◆ EXERCISE AIM: Without the pictures, write out every entry that follows exactly.

Document images with source code:

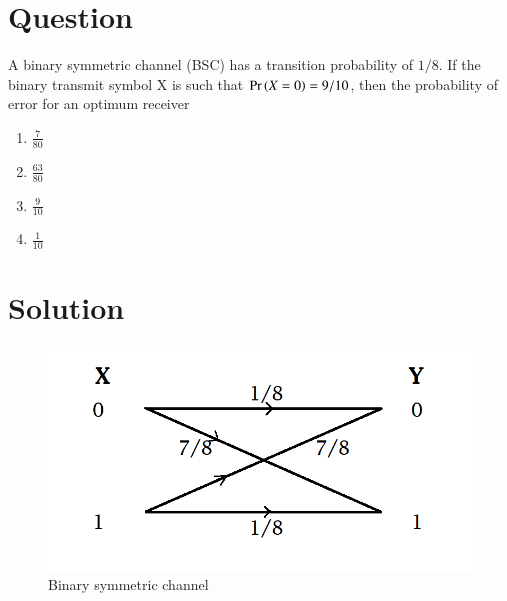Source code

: \documentclass[journal,12pt,twocolumn]{IEEEtran}
\begin{document}
\section*{Question}
A binary symmetric channel (BSC) has a transition probability of $1/8$. If the binary transmit symbol X is such that $\Pr\left(X = 0\right) = 9/10$, then the probability of error for an optimum receiver
\begin{enumerate}[label=\Alph*)]
    \item $\frac{7}{80}$
    \item $\frac{63}{80}$
    \item $\frac{9}{10}$
    \item $\frac{1}{10}$
\end{enumerate}
\section*{Solution}

\begin{figure}[h!]
\centering
\includegraphics[width=\columnwidth]{Figure.png}
\caption{Binary symmetric channel}
\label{fig:BSC}
\end{figure}
\end{document}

◆ ANSWER:
Source code

: \documentclass[journal,12pt,twocolumn]{IEEEtran}
\begin{document}
\section*{Question}
A binary symmetric channel (BSC) has a transition probability of $1/8$. If the binary transmit symbol X is such that $\Pr\left(X = 0\right) = 9/10$, then the probability of error for an optimum receiver
\begin{enumerate}[label=\Alph*)]
    \item $\frac{7}{80}$
    \item $\frac{63}{80}$
    \item $\frac{9}{10}$
    \item $\frac{1}{10}$
\end{enumerate}
\section*{Solution}

\begin{figure}[h!]
\centering
\includegraphics[width=\columnwidth]{Figure.png}
\caption{Binary symmetric channel}
\label{fig:BSC}
\end{figure}
\end{document}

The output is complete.